TASK DESCRIPTION
Each line of the records that holds "minipage" should be shown in full.

*** RECORDS SHOWN

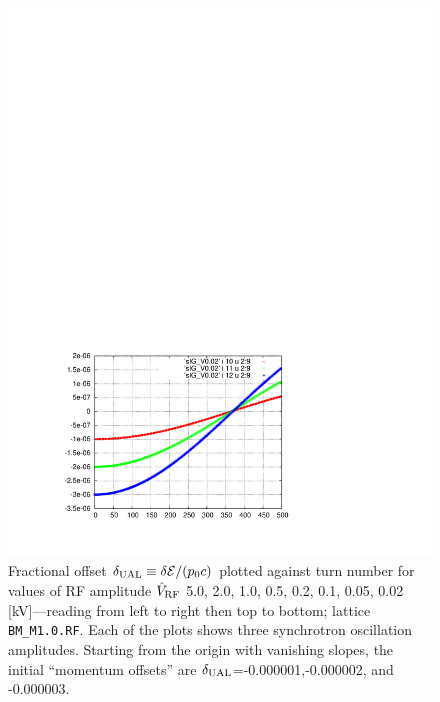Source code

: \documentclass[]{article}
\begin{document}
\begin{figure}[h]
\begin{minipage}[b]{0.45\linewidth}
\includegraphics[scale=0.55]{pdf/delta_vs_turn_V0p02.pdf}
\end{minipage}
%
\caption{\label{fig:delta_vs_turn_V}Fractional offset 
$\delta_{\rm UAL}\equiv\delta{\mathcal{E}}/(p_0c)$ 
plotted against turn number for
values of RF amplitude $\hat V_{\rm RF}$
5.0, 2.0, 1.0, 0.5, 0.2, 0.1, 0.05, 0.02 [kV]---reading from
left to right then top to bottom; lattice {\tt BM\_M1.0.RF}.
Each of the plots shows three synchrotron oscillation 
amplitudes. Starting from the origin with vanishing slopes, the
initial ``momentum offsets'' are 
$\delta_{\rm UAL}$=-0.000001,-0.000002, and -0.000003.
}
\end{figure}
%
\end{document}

******
*** RECORDS SHOWN

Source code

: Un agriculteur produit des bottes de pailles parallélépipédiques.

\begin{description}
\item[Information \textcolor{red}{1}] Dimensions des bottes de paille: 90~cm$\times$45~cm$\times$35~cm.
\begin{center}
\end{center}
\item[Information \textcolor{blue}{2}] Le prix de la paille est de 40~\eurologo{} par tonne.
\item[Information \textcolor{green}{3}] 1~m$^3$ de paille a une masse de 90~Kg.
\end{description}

******

TASK ANSWER
\begin{minipage}[b]{0.45\linewidth}
\end{minipage}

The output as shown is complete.